Dr. Sana Maheshwari, an emergency room doctor in New York City, is sick with COVID-19.

She had been seeing patients with coronavirus-related symptoms since late February, but in the last two weeks, the number of cases coming into her hospital surged.

Around the same time, Maheshwari’s hospital started running low on personal protective equipment (PPE), as did hospitals all around the country. So Maheshwari did what all American medical workers were asked to do last week by the Centers for Disease Control and Prevention.

She began reusing her mask instead of throwing it away after each use like she was taught to do in medical school.

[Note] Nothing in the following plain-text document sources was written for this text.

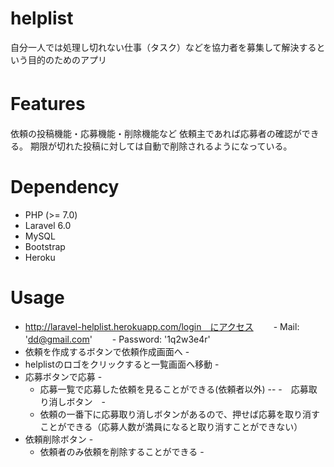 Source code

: # helplist
自分一人では処理し切れない仕事（タスク）などを協力者を募集して解決するという目的のためのアプリ

# Features　
依頼の投稿機能・応募機能・削除機能など
依頼主であれば応募者の確認ができる。
期限が切れた投稿に対しては自動で削除されるようになっている。

# Dependency
- PHP (>= 7.0)
- Laravel 6.0
- MySQL
- Bootstrap
- Heroku

# Usage
- http://laravel-helplist.herokuapp.com/login　にアクセス
　　- Mail: 'dd@gmail.com'
　　- Password: '1q2w3e4r'
- 依頼を作成するボタンで依頼作成画面へ -
- helplistのロゴをクリックすると一覧画面へ移動 -
- 応募ボタンで応募 -
  - 応募一覧で応募した依頼を見ることができる(依頼者以外) --
-　応募取り消しボタン　-
  - 依頼の一番下に応募取り消しボタンがあるので、押せば応募を取り消すことができる（応募人数が満員になると取り消すことができない）
- 依頼削除ボタン -
  - 依頼者のみ依頼を削除することができる -
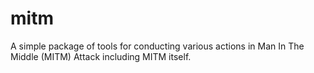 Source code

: # mitm
A simple package of tools for conducting various actions in Man In The Middle (MITM) Attack including MITM itself.
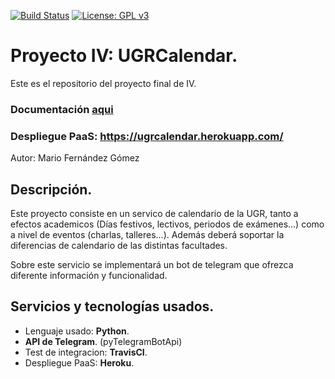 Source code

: [![Build Status](https://travis-ci.org/mariofg92/ivmario.svg?branch=master)](https://travis-ci.org/mariofg92/ivmario)
[![License: GPL v3](https://img.shields.io/badge/License-GPL%20v3-blue.svg)](https://www.gnu.org/licenses/gpl-3.0)


# Proyecto IV: UGRCalendar.
Este es el repositorio del proyecto final de IV.

### Documentación [aqui](https://github.com/mariofg92/ivmario/blob/master/docs/README.md)

### Despliegue PaaS: https://ugrcalendar.herokuapp.com/

Autor: Mario Fernández Gómez

## Descripción.

Este proyecto consiste en un servico de calendario de la UGR, tanto a efectos academicos (Días festivos, lectivos, periodos de exámenes...) como a nivel de eventos (charlas, talleres...). Además deberá soportar la diferencias de calendario de las distintas facultades.

Sobre este servicio se implementará un bot de telegram que ofrezca diferente información y funcionalidad.

## Servicios y tecnologías usados.

+ Lenguaje usado: **Python**.
+ **API de Telegram**. (pyTelegramBotApi)
+ Test de integracion: **TravisCI**.
+ Despliegue PaaS: **Heroku**.
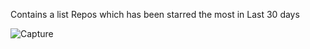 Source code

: Contains a list Repos which has been starred the most in Last 30 days

![Capture](https://user-images.githubusercontent.com/43982569/119672536-4f31df00-be58-11eb-8a20-b36c59c88c6b.JPG)
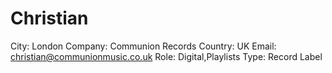 # Christian

City: London
Company: Communion Records
Country: UK
Email: christian@communionmusic.co.uk
Role: Digital,Playlists
Type: Record Label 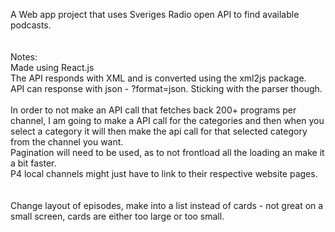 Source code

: A Web app project that uses Sveriges Radio open API to find available podcasts.
<br />
<br />
<br />
Notes:<br />
Made using React.js <br />
The API responds with XML and is converted using the xml2js package.<br />
API can response with json - ?format=json.  Sticking with the parser though.<br />
<br />
In order to not make an API call that fetches back 200+ programs per channel, I am going to make a API call for the categories and then when you select a category it will then make the api call for that selected category from the channel you want.<br />
Pagination will need to be used, as to not frontload all the loading an make it a bit faster. <br />
P4 local channels might just have to link to their respective website pages.<br />
<br />
<br />
Change layout of episodes, make into a list instead of cards - not great on a small screen, cards are either too large or too small.
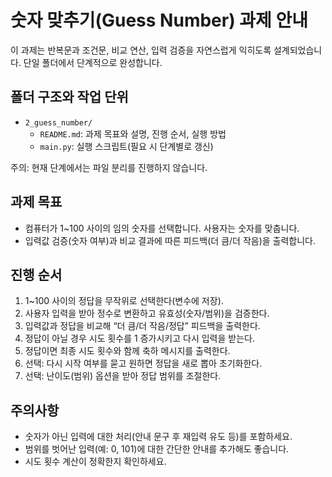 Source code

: # 숫자 맞추기(Guess Number) 과제 안내

이 과제는 반복문과 조건문, 비교 연산, 입력 검증을 자연스럽게 익히도록 설계되었습니다. 단일 폴더에서 단계적으로 완성합니다.

## 폴더 구조와 작업 단위

- `2_guess_number/`
  - `README.md`: 과제 목표와 설명, 진행 순서, 실행 방법
  - `main.py`: 실행 스크립트(필요 시 단계별로 갱신)

주의: 현재 단계에서는 파일 분리를 진행하지 않습니다.

## 과제 목표

- 컴퓨터가 1~100 사이의 임의 숫자를 선택합니다. 사용자는 숫자를 맞춥니다.
- 입력값 검증(숫자 여부)과 비교 결과에 따른 피드백(더 큼/더 작음)을 출력합니다.

## 진행 순서

1. 1~100 사이의 정답을 무작위로 선택한다(변수에 저장).
2. 사용자 입력을 받아 정수로 변환하고 유효성(숫자/범위)을 검증한다.
3. 입력값과 정답을 비교해 “더 큼/더 작음/정답” 피드백을 출력한다.
4. 정답이 아닐 경우 시도 횟수를 1 증가시키고 다시 입력을 받는다.
5. 정답이면 최종 시도 횟수와 함께 축하 메시지를 출력한다.
6. 선택: 다시 시작 여부를 묻고 원하면 정답을 새로 뽑아 초기화한다.
7. 선택: 난이도(범위) 옵션을 받아 정답 범위를 조절한다.

## 주의사항

- 숫자가 아닌 입력에 대한 처리(안내 문구 후 재입력 유도 등)를 포함하세요.
- 범위를 벗어난 입력(예: 0, 101)에 대한 간단한 안내를 추가해도 좋습니다.
- 시도 횟수 계산이 정확한지 확인하세요.
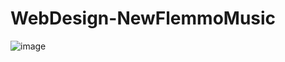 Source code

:# WebDesign-NewFlemmoMusic

![image](https://user-images.githubusercontent.com/43428127/162037797-2cfb1425-e438-452b-b1ed-4d365dac5308.png)
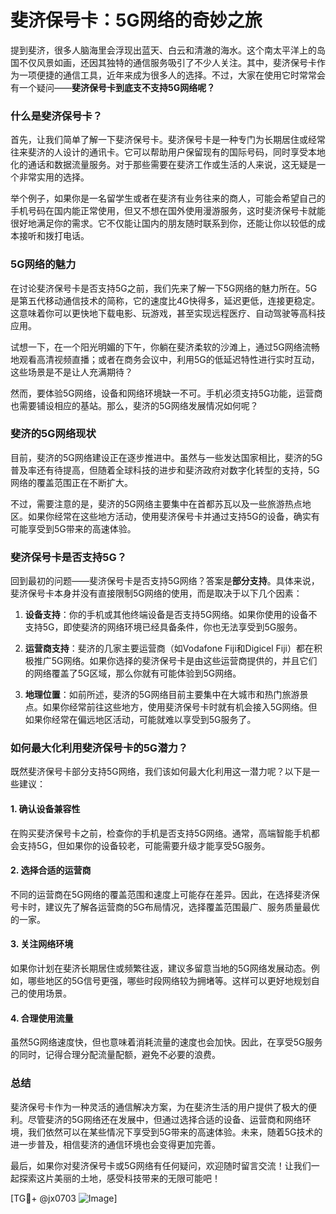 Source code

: # 斐济保号卡：5G网络的奇妙之旅

提到斐济，很多人脑海里会浮现出蓝天、白云和清澈的海水。这个南太平洋上的岛国不仅风景如画，还因其独特的通信服务吸引了不少人关注。其中，斐济保号卡作为一项便捷的通信工具，近年来成为很多人的选择。不过，大家在使用它时常常会有一个疑问——**斐济保号卡到底支不支持5G网络呢？**

### 什么是斐济保号卡？

首先，让我们简单了解一下斐济保号卡。斐济保号卡是一种专门为长期居住或经常往来斐济的人设计的通讯卡。它可以帮助用户保留现有的国际号码，同时享受本地化的通话和数据流量服务。对于那些需要在斐济工作或生活的人来说，这无疑是一个非常实用的选择。

举个例子，如果你是一名留学生或者在斐济有业务往来的商人，可能会希望自己的手机号码在国内能正常使用，但又不想在国外使用漫游服务，这时斐济保号卡就能很好地满足你的需求。它不仅能让国内的朋友随时联系到你，还能让你以较低的成本接听和拨打电话。

### 5G网络的魅力

在讨论斐济保号卡是否支持5G之前，我们先来了解一下5G网络的魅力所在。5G是第五代移动通信技术的简称，它的速度比4G快得多，延迟更低，连接更稳定。这意味着你可以更快地下载电影、玩游戏，甚至实现远程医疗、自动驾驶等高科技应用。

试想一下，在一个阳光明媚的下午，你躺在斐济柔软的沙滩上，通过5G网络流畅地观看高清视频直播；或者在商务会议中，利用5G的低延迟特性进行实时互动，这些场景是不是让人充满期待？

然而，要体验5G网络，设备和网络环境缺一不可。手机必须支持5G功能，运营商也需要铺设相应的基站。那么，斐济的5G网络发展情况如何呢？

### 斐济的5G网络现状

目前，斐济的5G网络建设正在逐步推进中。虽然与一些发达国家相比，斐济的5G普及率还有待提高，但随着全球科技的进步和斐济政府对数字化转型的支持，5G网络的覆盖范围正在不断扩大。

不过，需要注意的是，斐济的5G网络主要集中在首都苏瓦以及一些旅游热点地区。如果你经常在这些地方活动，使用斐济保号卡并通过支持5G的设备，确实有可能享受到5G带来的高速体验。

### 斐济保号卡是否支持5G？

回到最初的问题——斐济保号卡是否支持5G网络？答案是**部分支持**。具体来说，斐济保号卡本身并没有直接限制5G网络的使用，而是取决于以下几个因素：

1. **设备支持**：你的手机或其他终端设备是否支持5G网络。如果你使用的设备不支持5G，即使斐济的网络环境已经具备条件，你也无法享受到5G服务。

2. **运营商支持**：斐济的几家主要运营商（如Vodafone Fiji和Digicel Fiji）都在积极推广5G网络。如果你选择的斐济保号卡是由这些运营商提供的，并且它们的网络覆盖了5G区域，那么你就有可能体验到5G网络。

3. **地理位置**：如前所述，斐济的5G网络目前主要集中在大城市和热门旅游景点。如果你经常前往这些地方，使用斐济保号卡时就有机会接入5G网络。但如果你经常在偏远地区活动，可能就难以享受到5G服务了。

### 如何最大化利用斐济保号卡的5G潜力？

既然斐济保号卡部分支持5G网络，我们该如何最大化利用这一潜力呢？以下是一些建议：

#### 1. 确认设备兼容性
在购买斐济保号卡之前，检查你的手机是否支持5G网络。通常，高端智能手机都会支持5G，但如果你的设备较老，可能需要升级才能享受5G服务。

#### 2. 选择合适的运营商
不同的运营商在5G网络的覆盖范围和速度上可能存在差异。因此，在选择斐济保号卡时，建议先了解各运营商的5G布局情况，选择覆盖范围最广、服务质量最优的一家。

#### 3. 关注网络环境
如果你计划在斐济长期居住或频繁往返，建议多留意当地的5G网络发展动态。例如，哪些地区的5G信号更强，哪些时段网络较为拥堵等。这样可以更好地规划自己的使用场景。

#### 4. 合理使用流量
虽然5G网络速度快，但也意味着消耗流量的速度也会加快。因此，在享受5G服务的同时，记得合理分配流量配额，避免不必要的浪费。

### 总结

斐济保号卡作为一种灵活的通信解决方案，为在斐济生活的用户提供了极大的便利。尽管斐济的5G网络还在发展中，但通过选择合适的设备、运营商和网络环境，我们依然可以在某些情况下享受到5G带来的高速体验。未来，随着5G技术的进一步普及，相信斐济的通信环境也会变得更加完善。

最后，如果你对斐济保号卡或5G网络有任何疑问，欢迎随时留言交流！让我们一起探索这片美丽的土地，感受科技带来的无限可能吧！

[TG💪+ @jx0703 ![Image](https://github.com/user-attachments/assets/dbca1d08-cadb-493c-b0ec-ad6f7a83f270)] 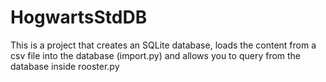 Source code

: # HogwartsStdDB

This is a project that creates an SQLite database, loads the content from a csv file into the database (import.py) and allows you to query from the database inside rooster.py

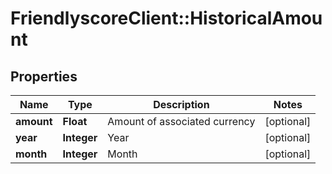 # FriendlyscoreClient::HistoricalAmount

## Properties
Name | Type | Description | Notes
------------ | ------------- | ------------- | -------------
**amount** | **Float** | Amount of associated currency | [optional] 
**year** | **Integer** | Year | [optional] 
**month** | **Integer** | Month | [optional] 


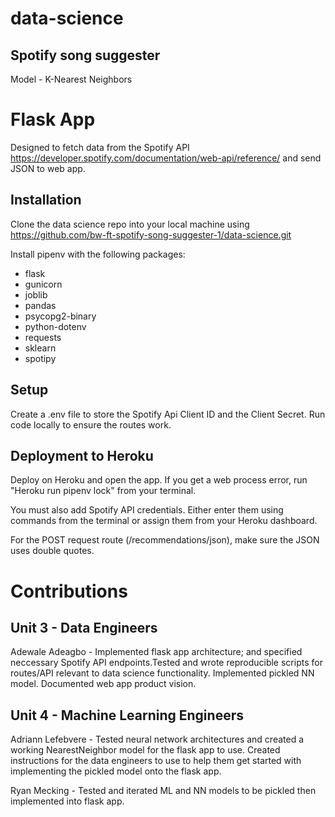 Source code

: # data-science

## Spotify song suggester 
Model - K-Nearest Neighbors 

# Flask App 
Designed to fetch data from the Spotify API https://developer.spotify.com/documentation/web-api/reference/ and send JSON to web app.

## Installation

Clone the data science repo into your local machine using https://github.com/bw-ft-spotify-song-suggester-1/data-science.git

Install pipenv with the following packages:
* flask
* gunicorn
* joblib
* pandas
* psycopg2-binary
* python-dotenv 
* requests
* sklearn
* spotipy

## Setup
Create a .env file to store the Spotify Api Client ID and the Client Secret.
Run code locally to ensure the routes work.

## Deployment to Heroku
Deploy on Heroku and open the app. If you get a web process error, run "Heroku run pipenv lock" from your terminal.

You must also add Spotify API credentials. Either enter them using commands from the terminal or assign them from your Heroku dashboard.

For the POST request route (/recommendations/json), make sure the JSON uses double quotes. 

# Contributions
## Unit 3 - Data Engineers
Adewale Adeagbo - Implemented flask app architecture; and specified neccessary Spotify API endpoints.Tested and wrote reproducible scripts for routes/API relevant to data science functionality. Implemented pickled NN model. Documented web app product vision. 

## Unit 4 - Machine Learning Engineers
Adriann Lefebvere - Tested neural network architectures and created a working NearestNeighbor model for the flask app to use. Created instructions for the data engineers to use to help them get started with implementing the pickled model onto the flask app.

Ryan Mecking - Tested and iterated ML and NN models to be pickled then implemented into flask app.  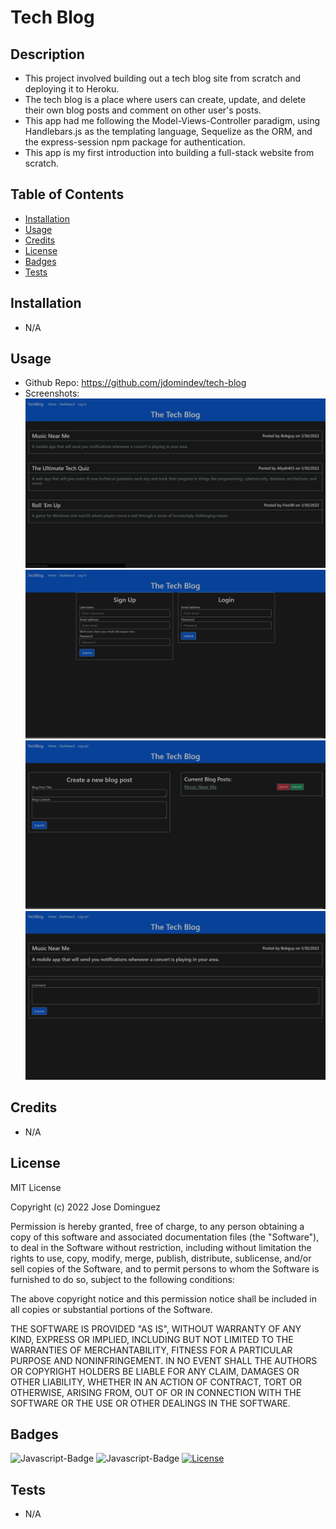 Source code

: # Tech Blog
## Description
- This project involved building out a tech blog site from scratch and deploying it to Heroku.
- The tech blog is a place where users can create, update, and delete their own blog posts and comment on other user's posts.
- This app had me following the Model-Views-Controller paradigm, using Handlebars.js as the templating language, Sequelize as the ORM, and the express-session npm package for authentication.
- This app is my first introduction into building a full-stack website from scratch.
## Table of Contents
- [Installation](#installation)
- [Usage](#usage)
- [Credits](#credits)
- [License](#license)
- [Badges](#badges)
- [Tests](#tests)
## Installation
- N/A
## Usage
- Github Repo: https://github.com/jdomindev/tech-blog
- Screenshots:
    ![Home](./images/tech-blog-home.png)
    ![Login](./images/tech-blog-login.png)
    ![Dashboard](./images/tech-blog-dashboard.png)
    ![Post](./images/tech-blog-post.png)
## Credits
- N/A
## License
MIT License

Copyright (c) 2022 Jose Dominguez

Permission is hereby granted, free of charge, to any person obtaining a copy of this software and associated documentation files (the "Software"), to deal in the Software without restriction, including without limitation the rights to use, copy, modify, merge, publish, distribute, sublicense, and/or sell copies of the Software, and to permit persons to whom the Software is furnished to do so, subject to the following conditions:

The above copyright notice and this permission notice shall be included in all copies or substantial portions of the Software.

THE SOFTWARE IS PROVIDED "AS IS", WITHOUT WARRANTY OF ANY KIND, EXPRESS OR IMPLIED, INCLUDING BUT NOT LIMITED TO THE WARRANTIES OF MERCHANTABILITY, FITNESS FOR A PARTICULAR PURPOSE AND NONINFRINGEMENT. IN NO EVENT SHALL THE AUTHORS OR COPYRIGHT HOLDERS BE LIABLE FOR ANY CLAIM, DAMAGES OR OTHER LIABILITY, WHETHER IN AN ACTION OF CONTRACT, TORT OR OTHERWISE, ARISING FROM, OUT OF OR IN CONNECTION WITH THE SOFTWARE OR THE USE OR OTHER DEALINGS IN THE SOFTWARE.
## Badges
![Javascript-Badge](https://img.shields.io/badge/Code-Javascript-yellow)
![Javascript-Badge](https://img.shields.io/badge/Code-Node.js-green)
[![License](https://img.shields.io/badge/License-MIT-lightgrey.svg)](https://opensource.org/licenses/MIT)
## Tests
- N/A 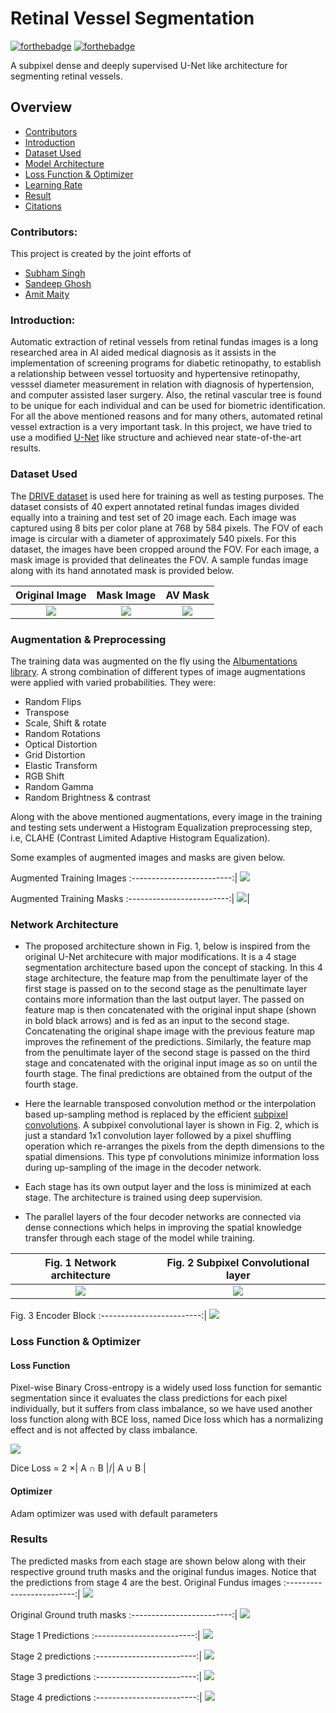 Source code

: # Retinal Vessel Segmentation
[![forthebadge](https://forthebadge.com/images/badges/made-with-python.svg)](https://www.python.org/)
[![forthebadge](https://forthebadge.com/images/badges/built-with-love.svg)](https://forthebadge.com)


A subpixel dense and deeply supervised U-Net like architecture for segmenting retinal vessels.

## Overview
* [Contributors](#Contributors)
* [Introduction](#Introduction)
* [Dataset Used](#Dataset-And-Preprocessing)
* [Model Architecture](#Network-Architecture)
* [Loss Function & Optimizer](#Loss-Function-And-Optimizer)
* [Learning Rate](#Learning-Rate)
* [Result](#Result)
* [Citations](#Citations)

### Contributors:
This project is created by the joint efforts of
* [Subham Singh](https://github.com/Subham2901)
* [Sandeep Ghosh](https://github.com/Sandeep2017)
* [Amit Maity](https://github.com/Neel1097)

### Introduction:
Automatic extraction of retinal vessels from retinal fundas images is a long researched area in AI aided medical diagnosis as it assists in the implementation of screening programs for diabetic retinopathy, to establish a relationship between vessel tortuosity and hypertensive retinopathy, vesssel diameter measurement in relation with diagnosis of hypertension, and computer assisted laser surgery. Also, the retinal vascular tree is found to be unique for each individual and can be used for biometric identification. 
For all the above mentioned reasons and for many others, automated retinal vessel extraction is a very important task. In this project, we have tried to use a modified [U-Net](https://arxiv.org/abs/1505.04597) like structure and achieved near state-of-the-art results. 

### Dataset Used
The [DRIVE dataset](https://drive.grand-challenge.org/) is used here for training as well as testing purposes.
The dataset consists of 40 expert annotated retinal fundas images divided equally into a training and test set of 20 image each. Each image was captured using 8 bits per color plane at 768 by 584 pixels. The FOV of each image is circular with a diameter of approximately 540 pixels. For this dataset, the images have been cropped around the FOV. For each image, a mask image is provided that delineates the FOV. 
A sample fundas image along with its hand annotated mask is provided below.

Original Image             |  Mask Image               |        AV Mask
:-------------------------:|:-------------------------:|:-------------------------:|
![](https://github.com/Sandeep2017/Retinal-Vessel-Segmentation/blob/master/img/29-training.png)  |  ![](https://github.com/Sandeep2017/Retinal-Vessel-Segmentation/blob/master/img/29_training.png)   |   ![](https://github.com/Sandeep2017/Retinal-Vessel-Segmentation/blob/master/img/29_training%20(2).png)

### Augmentation & Preprocessing

The training data was augmented on the fly using the [Albumentations library](https://albumentations.ai/).
A strong combination of different types of image augmentations were applied with varied probabilities. They were:
* Random Flips
* Transpose
* Scale, Shift & rotate
* Random Rotations
* Optical Distortion
* Grid Distortion
* Elastic Transform
* RGB Shift
* Random Gamma
* Random Brightness & contrast

Along with the above mentioned augmentations, every image in the training and testing sets underwent a Histogram Equalization preprocessing step, i.e, CLAHE (Contrast Limited Adaptive Histogram Equalization).

Some examples of augmented images and masks are given below.

Augmented Training Images
:-------------------------:|
![](https://github.com/Sandeep2017/Retinal-Vessel-Segmentation/blob/master/img/x.PNG)

Augmented Training Masks
:-------------------------:|
![](https://github.com/Sandeep2017/Retinal-Vessel-Segmentation/blob/master/img/y.PNG)|

### Network Architecture
* The proposed architecture shown in Fig. 1, below is inspired from the original U-Net architecure with major modifications. It is a 4 stage segmentation architecture based upon the concept of stacking. In this 4 stage architecture, the feature map from the penultimate layer of the first stage is passed on to the second stage as the penultimate layer contains more information than the last output layer. The passed on feature map is then concatenated with the original input shape (shown in bold black arrows) and is fed as an input to the second stage. Concatenating the original shape image with the previous feature map improves the refinement of the predictions. Similarly, the feature map from the penultimate layer of the second stage is passed on the third stage and concatenated with the original input image as so on until the fourth stage. The final predictions are obtained from the output of the fourth stage.

* Here the learnable transposed convolution method or the interpolation based up-sampling method is replaced by the efficient [subpixel convolutions](xxxxx).
A subpixel convolutional layer is shown in Fig. 2, which is just a standard 1x1 convolution layer followed by a pixel shuffling operation which re-arranges the pixels from the depth dimensions to the spatial dimensions. This type pf convolutions minimize information loss during up-sampling of the image in the decoder network.

* Each stage has its own output layer and the loss is minimized at each stage. The architecture is trained using deep supervision.

* The parallel layers of the four decoder networks are connected via dense connections which helps in improving the spatial knowledge transfer through each stage of the model while training.

Fig. 1 Network architecture | Fig. 2 Subpixel Convolutional layer
:-------------------------:|:-------------------------:|
![](https://github.com/Sandeep2017/Retinal-Vessel-Segmentation/blob/master/img/Retina1.png) | ![](https://github.com/Sandeep2017/Retinal-Vessel-Segmentation/blob/master/img/subpixel2.png)

Fig. 3 Encoder Block
:-------------------------:|
![](https://github.com/Sandeep2017/Retinal-Vessel-Segmentation/blob/master/img/Encoder1.png)

### Loss Function & Optimizer

#### Loss Function
Pixel-wise Binary Cross-entropy is a widely used loss function for semantic segmentation since it evaluates the class predictions for each pixel individually, but it suffers from class imbalance, so we have used another loss function along with BCE loss, named Dice loss which has a normalizing effect and is not affected by class imbalance. 

<img src="https://latex.codecogs.com/svg.latex?\Large&space;BCELoss={-[ylogp+(1-y)log(1-p)]}"  />


Dice Loss = 2 ×| A ∩ B |/| A ∪ B |

#### Optimizer
Adam optimizer was used with default parameters

### Results
The predicted masks from each stage are shown below along with their respective ground truth masks and the original fundus images. 
Notice that the predictions from stage 4 are the best.
Original Fundus images
:-------------------------:|
![](https://github.com/Sandeep2017/Retinal-Vessel-Segmentation/blob/master/img/Results/original.PNG)

Original Ground truth masks
:-------------------------:|
![](https://github.com/Sandeep2017/Retinal-Vessel-Segmentation/blob/master/img/Results/original%20mask.PNG)

Stage 1 Predictions
:-------------------------:|
![](https://github.com/Sandeep2017/Retinal-Vessel-Segmentation/blob/master/img/Results/only%201.PNG)

Stage 2 predictions
:-------------------------:|
![](https://github.com/Sandeep2017/Retinal-Vessel-Segmentation/blob/master/img/Results/on%3By%202.PNG)

Stage 3 predictions
:-------------------------:|
![](https://github.com/Sandeep2017/Retinal-Vessel-Segmentation/blob/master/img/Results/only%203.PNG)

Stage 4 predictions
:-------------------------:|
![](https://github.com/Sandeep2017/Retinal-Vessel-Segmentation/blob/master/img/Results/Average.PNG)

“Honestly, it felt dirty. It felt gross,” Maheshwari told HuffPost. “At the end of the day, you’re taking off all the stuff that you were wearing for 12 hours, and you walk out of the hospital feeling really gross.”

Dr. Sana Maheshwari, an emergency room doctor in New York City, is sick with COVID-19. (Courtesy of Dr. Sana Maheshwari)
Dr. Sana Maheshwari, an emergency room doctor in New York City, is sick with COVID-19. (Courtesy of Dr. Sana Maheshwari)

On Monday, Maheshwari, 31, woke up with a fever and tested positive for COVID-19. She’s been quarantined alone at home ever since.

While her symptoms are mild, she has already reached out to her parents to let them know what to do if her health severely deteriorates and she needs to be intubated or placed on a ventilator, as she’s seen in some other healthy 30-year-olds with the virus. Her dad, also a doctor, wanted to pick her up and bring her home to Buffalo where hospitals are less crowded because he worried about her recovery souring while she’s alone. She refused, worried about getting her parents infected, too.

“Things need to change because nothing right now is sustainable with the way it’s going and I don’t see an end near anytime soon,” she said.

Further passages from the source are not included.